| Required work |
Print verbatim every line starting at the one that contains "successful completion of" and ending at the final line of the records; include both endpoints.

| Data for the task |
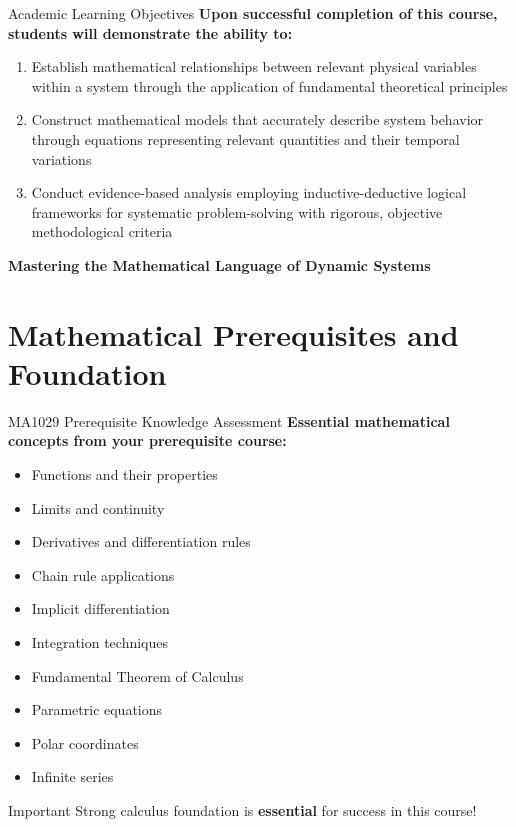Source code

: \documentclass[10pt,aspectratio=169]{beamer}
\newcommand{\concept}[1]{\textbf{#1}}
\begin{document}
\begin{frame}{Academic Learning Objectives}
    \concept{Upon successful completion of this course, students will demonstrate the ability to:}
    
    
    \begin{enumerate}
        \item Establish mathematical relationships between relevant physical variables within a system through the application of fundamental theoretical principles
        
        
        \item Construct mathematical models that accurately describe system behavior through equations representing relevant quantities and their temporal variations
        
        
        \item Conduct evidence-based analysis employing inductive-deductive logical frameworks for systematic problem-solving with rigorous, objective methodological criteria
    \end{enumerate}
    
    
    \begin{center}
        \large\textbf{Mastering the Mathematical Language of Dynamic Systems}
    \end{center}
\end{frame}

\section{Mathematical Prerequisites and Foundation}

\begin{frame}{MA1029 Prerequisite Knowledge Assessment}
    \concept{Essential mathematical concepts from your prerequisite course:}
    
    
    \begin{multicols}{2}
    \begin{itemize}
        \item Functions and their properties
        \item Limits and continuity
        \item Derivatives and differentiation rules
        \item Chain rule applications
        \item Implicit differentiation
        \item Integration techniques
        \item Fundamental Theorem of Calculus
        \item Parametric equations
        \item Polar coordinates
        \item Infinite series
    \end{itemize}
    \end{multicols}
    
    
    \begin{alertblock}{Important}
        Strong calculus foundation is \textbf{essential} for success in this course!
    \end{alertblock}
\end{frame}
\end{document}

| Answer box |
    \concept{Upon successful completion of this course, students will demonstrate the ability to:}
    
    
    \begin{enumerate}
        \item Establish mathematical relationships between relevant physical variables within a system through the application of fundamental theoretical principles
        
        
        \item Construct mathematical models that accurately describe system behavior through equations representing relevant quantities and their temporal variations
        
        
        \item Conduct evidence-based analysis employing inductive-deductive logical frameworks for systematic problem-solving with rigorous, objective methodological criteria
    \end{enumerate}
    
    
    \begin{center}
        \large\textbf{Mastering the Mathematical Language of Dynamic Systems}
    \end{center}
\end{frame}

\section{Mathematical Prerequisites and Foundation}

\begin{frame}{MA1029 Prerequisite Knowledge Assessment}
    \concept{Essential mathematical concepts from your prerequisite course:}
    
    
    \begin{multicols}{2}
    \begin{itemize}
        \item Functions and their properties
        \item Limits and continuity
        \item Derivatives and differentiation rules
        \item Chain rule applications
        \item Implicit differentiation
        \item Integration techniques
        \item Fundamental Theorem of Calculus
        \item Parametric equations
        \item Polar coordinates
        \item Infinite series
    \end{itemize}
    \end{multicols}
    
    
    \begin{alertblock}{Important}
        Strong calculus foundation is \textbf{essential} for success in this course!
    \end{alertblock}
\end{frame}
\end{document}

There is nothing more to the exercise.